Some friends were debating the merits of John Perkins' "Confessions of an Economic Hit Man". I find it hard to take seriously - I think it's just a bunch of crappy conspiracy theories that ignores everything that ever happened in emerging market default scenarios. If you read it, realize it's fiction and you'll enjoy it.
One friend liked it because it peripherally asks the question "Why do we need to justify development policy decisions (or any policy decisions) based on economics?" To quote her, "While I completely agree that economics can be a valuable lens to view a policy problem through, I don't understand why we use only this lens.  A lot of my econ professors argued that economics is so powerful because it allows one to quantify a problem, compare outcomes in commensurable terms (dollars, or another currency), and is free of value/ethical judgments.  The problem is—at least in environmental and development policy--that this mindset severely limits or even prevents any sort of actual discussion about values and ethics from taking place.  People spend so much time squabbling over numbers and economic analyses that the larger questions of ethics, equity, and fairness are often given a backseat.  Though it was not the main focus of the book, I appreciated Confessions of an Economic Hit Man because it at least attempted to raise this point."

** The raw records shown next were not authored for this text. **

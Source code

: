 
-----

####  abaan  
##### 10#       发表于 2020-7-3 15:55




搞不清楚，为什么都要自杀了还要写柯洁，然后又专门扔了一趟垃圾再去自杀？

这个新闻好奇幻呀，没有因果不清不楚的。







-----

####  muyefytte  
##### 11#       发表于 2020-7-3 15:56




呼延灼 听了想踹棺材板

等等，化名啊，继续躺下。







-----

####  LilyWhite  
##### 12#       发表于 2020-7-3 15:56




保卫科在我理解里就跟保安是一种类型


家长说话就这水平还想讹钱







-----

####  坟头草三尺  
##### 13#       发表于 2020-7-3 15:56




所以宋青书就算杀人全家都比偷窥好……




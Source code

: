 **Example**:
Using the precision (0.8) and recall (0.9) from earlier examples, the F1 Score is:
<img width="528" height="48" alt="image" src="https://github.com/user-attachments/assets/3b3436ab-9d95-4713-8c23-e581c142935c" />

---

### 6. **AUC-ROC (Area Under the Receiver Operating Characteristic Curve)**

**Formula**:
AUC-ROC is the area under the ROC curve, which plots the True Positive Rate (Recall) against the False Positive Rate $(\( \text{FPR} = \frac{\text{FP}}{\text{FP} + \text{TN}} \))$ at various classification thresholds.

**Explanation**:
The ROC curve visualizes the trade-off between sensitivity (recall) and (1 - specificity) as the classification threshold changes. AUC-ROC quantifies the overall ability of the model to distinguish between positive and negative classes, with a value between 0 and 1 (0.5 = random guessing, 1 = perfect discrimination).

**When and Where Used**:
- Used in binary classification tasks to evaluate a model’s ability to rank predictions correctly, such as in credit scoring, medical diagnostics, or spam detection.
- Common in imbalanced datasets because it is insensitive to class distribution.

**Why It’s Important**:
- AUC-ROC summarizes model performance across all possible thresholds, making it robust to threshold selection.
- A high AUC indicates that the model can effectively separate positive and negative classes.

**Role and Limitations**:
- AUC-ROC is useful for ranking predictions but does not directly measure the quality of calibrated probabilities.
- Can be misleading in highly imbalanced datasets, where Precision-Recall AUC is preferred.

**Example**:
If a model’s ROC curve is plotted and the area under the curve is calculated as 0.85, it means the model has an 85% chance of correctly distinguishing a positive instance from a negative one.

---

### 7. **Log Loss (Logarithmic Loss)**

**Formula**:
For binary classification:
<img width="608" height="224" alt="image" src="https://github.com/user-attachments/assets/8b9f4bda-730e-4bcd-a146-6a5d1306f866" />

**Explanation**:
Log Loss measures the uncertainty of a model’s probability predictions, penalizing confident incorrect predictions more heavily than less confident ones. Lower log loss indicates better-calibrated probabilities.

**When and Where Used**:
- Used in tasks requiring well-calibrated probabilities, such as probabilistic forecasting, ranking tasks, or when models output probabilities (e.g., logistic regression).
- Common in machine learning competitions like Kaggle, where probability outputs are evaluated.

My response went something as follows:
Economics is supposed to be a tool, not an end. A hammer can be used to build a hospital or a tobacco factory. In this case, it's a tool to calculate rational decisionmaking, but you certainly need to calibrate what you set as a good or a bad to see what's rational. And I agree that a lot of people lose sight of that in their assumptions. There's almost always some sort of tradeoff between equality of opportunity/growth/future well-being (one bucket) and equality of outcome/ current safety nets (another bucket), and that's something worth thinking about more than a lot of people do. This split underlies a lot of differences of opinion. I admit freely to usually prioritizing the first bucket because I think it helps more people in the long run as long as you've cleared some basic hurdle in the second category. Others think differently. Some would even disagree with the dichotomy, though I think they'd probably be climbing an uphill battle in many cases, given what we know. Admittedly, climate is a very reasonable exception to this dichotomy - it's my generalization, not a rule.

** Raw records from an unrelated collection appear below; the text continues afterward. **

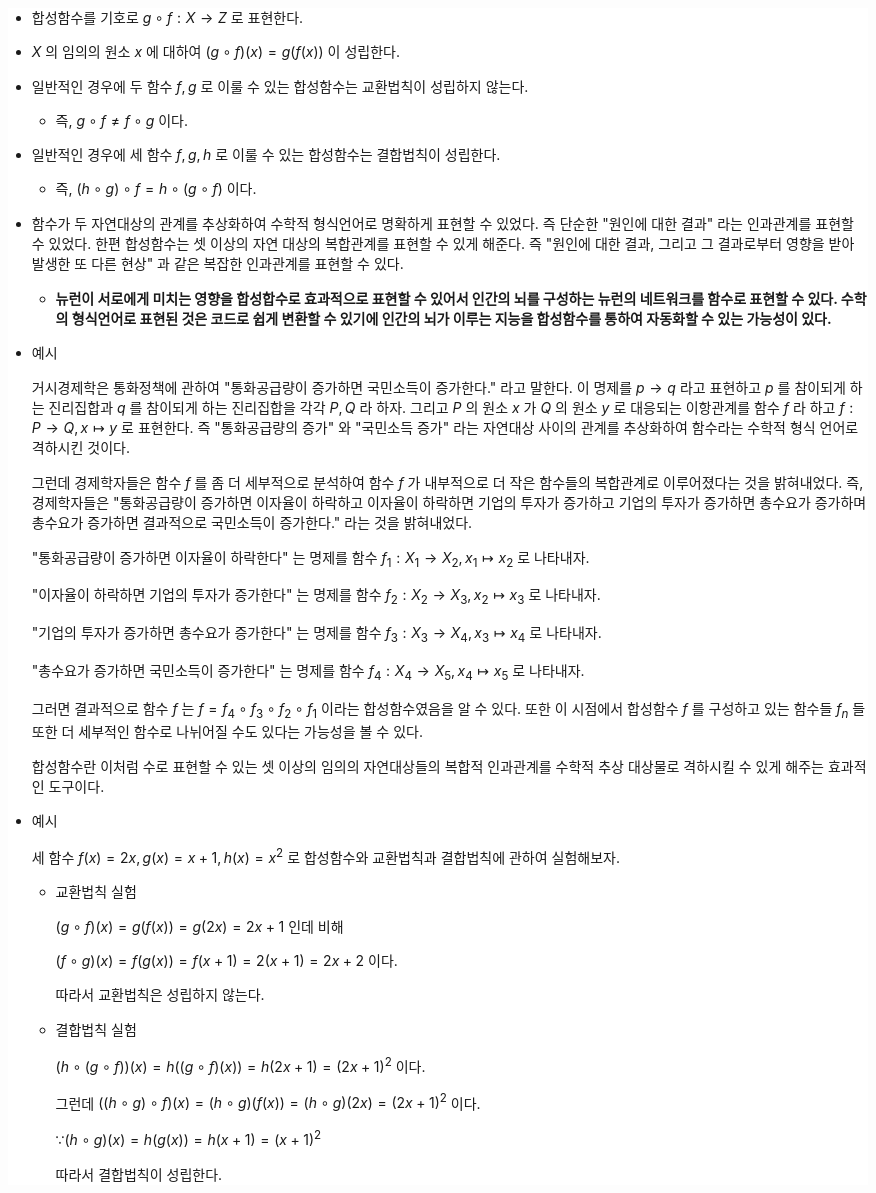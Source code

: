 - 합성함수를 기호로 $g \circ f: X \to Z$ 로 표현한다.

- $X$ 의 임의의 원소 $x$ 에 대하여 $(g \circ f)(x) = g(f(x))$ 이 성립한다. 

- 일반적인 경우에 두 함수 $f, g$ 로 이룰 수 있는 합성함수는 교환법칙이 성립하지 않는다.

    - 즉, $g \circ f \neq f \circ g$ 이다. 

- 일반적인 경우에 세 함수 $f, g, h$ 로 이룰 수 있는 합성함수는 결합법칙이 성립한다. 

    - 즉, $(h \circ g) \circ f = h \circ (g \circ f)$ 이다. 

- 함수가 두 자연대상의 관계를 추상화하여 수학적 형식언어로 명확하게 표현할 수 있었다. 즉 단순한 "원인에 대한 결과" 라는 인과관계를 표현할 수 있었다. 한편 합성함수는 셋 이상의 자연 대상의 복합관계를 표현할 수 있게 해준다. 즉 "원인에 대한 결과, 그리고 그 결과로부터 영향을 받아 발생한 또 다른 현상" 과 같은 복잡한 인과관계를 표현할 수 있다. 

    - **뉴런이 서로에게 미치는 영향을 합성합수로 효과적으로 표현할 수 있어서 인간의 뇌를 구성하는 뉴런의 네트워크를 함수로 표현할 수 있다. 수학의 형식언어로 표현된 것은 코드로 쉽게 변환할 수 있기에 인간의 뇌가 이루는 지능을 합성함수를 통하여 자동화할 수 있는 가능성이 있다.**

- 예시 

    거시경제학은 통화정책에 관하여 "통화공급량이 증가하면 국민소득이 증가한다." 라고 말한다. 이 명제를 $p \to q$ 라고 표현하고 $p$ 를 참이되게 하는 진리집합과 $q$ 를 참이되게 하는 진리집합을 각각 $P, Q$ 라 하자. 그리고 $P$ 의 원소 $x$ 가 $Q$ 의 원소 $y$ 로 대응되는 이항관계를 함수 $f$ 라 하고 $f: P \to Q, x \mapsto y$ 로 표현한다. 즉 "통화공급량의 증가" 와 "국민소득 증가" 라는 자연대상 사이의 관계를 추상화하여 함수라는 수학적 형식 언어로 격하시킨 것이다. 

    그런데 경제학자들은 함수 $f$ 를 좀 더 세부적으로 분석하여 함수 $f$ 가 내부적으로 더 작은 함수들의 복합관계로 이루어졌다는 것을 밝혀내었다. 즉, 경제학자들은 "통화공급량이 증가하면 이자율이 하락하고 이자율이 하락하면 기업의 투자가 증가하고 기업의 투자가 증가하면 총수요가 증가하며 총수요가 증가하면 결과적으로 국민소득이 증가한다." 라는 것을 밝혀내었다. 

    "통화공급량이 증가하면 이자율이 하락한다" 는 명제를 함수 $f_1: X_1 \to X_2, x_1 \mapsto x_2$ 로 나타내자. 

    "이자율이 하락하면 기업의 투자가 증가한다" 는 명제를 함수 $f_2: X_2 \to X_3, x_2 \mapsto x_3$ 로 나타내자. 

    "기업의 투자가 증가하면 총수요가 증가한다" 는 명제를 함수 $f_3: X_3 \to X_4, x_3 \mapsto x_4$ 로 나타내자. 

    "총수요가 증가하면 국민소득이 증가한다" 는 명제를 함수 $f_4: X_4 \to X_5, x_4 \mapsto x_5$ 로 나타내자. 

    그러면 결과적으로 함수 $f$ 는 $f=f_4 \circ f_3 \circ f_2 \circ f_1$ 이라는 합성함수였음을 알 수 있다. 또한 이 시점에서 합성함수 $f$ 를 구성하고 있는 함수들 $f_n$ 들 또한 더 세부적인 함수로 나뉘어질 수도 있다는 가능성을 볼 수 있다.

    합성함수란 이처럼 수로 표현할 수 있는 셋 이상의 임의의 자연대상들의 복합적 인과관계를 수학적 추상 대상물로 격하시킬 수 있게 해주는 효과적인 도구이다. 

- 예시 

    세 함수 $f(x) = 2x, g(x) = x+1, h(x) = x^2$ 로 합성함수와 교환법칙과 결합법칙에 관하여 실험해보자. 

    - 교환법칙 실험 

        $(g \circ f)(x) = g(f(x)) = g(2x) = 2x + 1$ 인데 비해

        $(f \circ g)(x) = f(g(x)) = f(x+1)=2(x+1) = 2x+2$ 이다. 

        따라서 교환법칙은 성립하지 않는다. 

    - 결합법칙 실험 

        $(h \circ (g \circ f))(x) = h((g \circ f)(x)) = h(2x+1) = (2x+1)^2$ 이다.

        그런데 $((h \circ g) \circ f)(x) = (h \circ g)(f(x)) = (h \circ g)(2x) = (2x+1)^2$ 이다.

        $\because (h \circ g)(x) = h(g(x)) = h(x+1) = (x+1)^2$

        따라서 결합법칙이 성립한다.
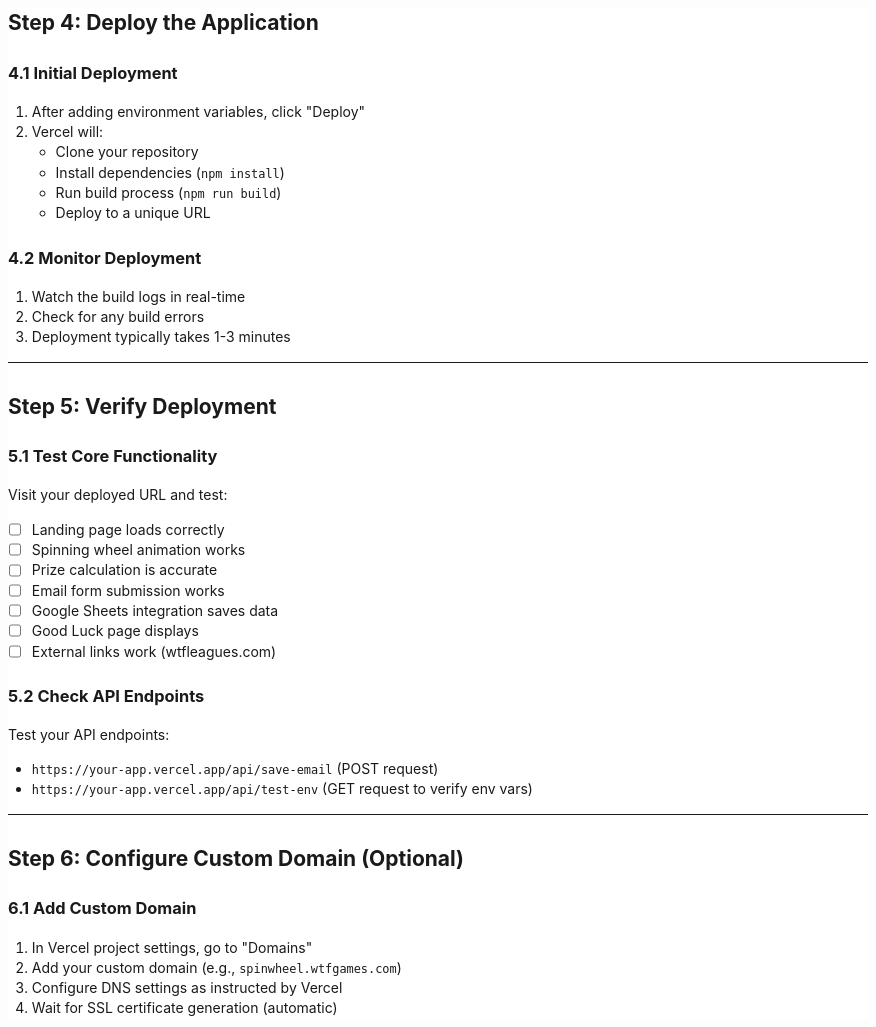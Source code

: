 
## Step 4: Deploy the Application

### 4.1 Initial Deployment

1. After adding environment variables, click "Deploy"
2. Vercel will:
   - Clone your repository
   - Install dependencies (`npm install`)
   - Run build process (`npm run build`)
   - Deploy to a unique URL

### 4.2 Monitor Deployment

1. Watch the build logs in real-time
2. Check for any build errors
3. Deployment typically takes 1-3 minutes

---

## Step 5: Verify Deployment

### 5.1 Test Core Functionality

Visit your deployed URL and test:

- [ ] Landing page loads correctly
- [ ] Spinning wheel animation works
- [ ] Prize calculation is accurate
- [ ] Email form submission works
- [ ] Google Sheets integration saves data
- [ ] Good Luck page displays
- [ ] External links work (wtfleagues.com)

### 5.2 Check API Endpoints

Test your API endpoints:

- `https://your-app.vercel.app/api/save-email` (POST request)
- `https://your-app.vercel.app/api/test-env` (GET request to verify env vars)

---

## Step 6: Configure Custom Domain (Optional)

### 6.1 Add Custom Domain

1. In Vercel project settings, go to "Domains"
2. Add your custom domain (e.g., `spinwheel.wtfgames.com`)
3. Configure DNS settings as instructed by Vercel
4. Wait for SSL certificate generation (automatic)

That said, maybe my view of economics is more expansive than most - I see economics as the science of decisionmaking and if you're making a decision - any decision - you should be using what I see as economics, and the normative aims are just the inputs into that process.
More specifically to climate policy, I can see why it's frustrating as an enviro person to see the debates raging over carbon and climate. Economics is abused by both sides to justify preconceived opinions, but I blame ideology for that, not economics. Bluntly? both sides aren't approaching this very smartly - climate deniers for a million reasons (literally - economy, security, risk/reward, science denial, etc), and climate change activists for not thinking hard enough about whether they're focusing on supply and infrastructure vs demand. (I've talked about this before - I am very skeptical about demand-focused carbon initiatives like cap-and-trade, which is a split nobody ever talks about)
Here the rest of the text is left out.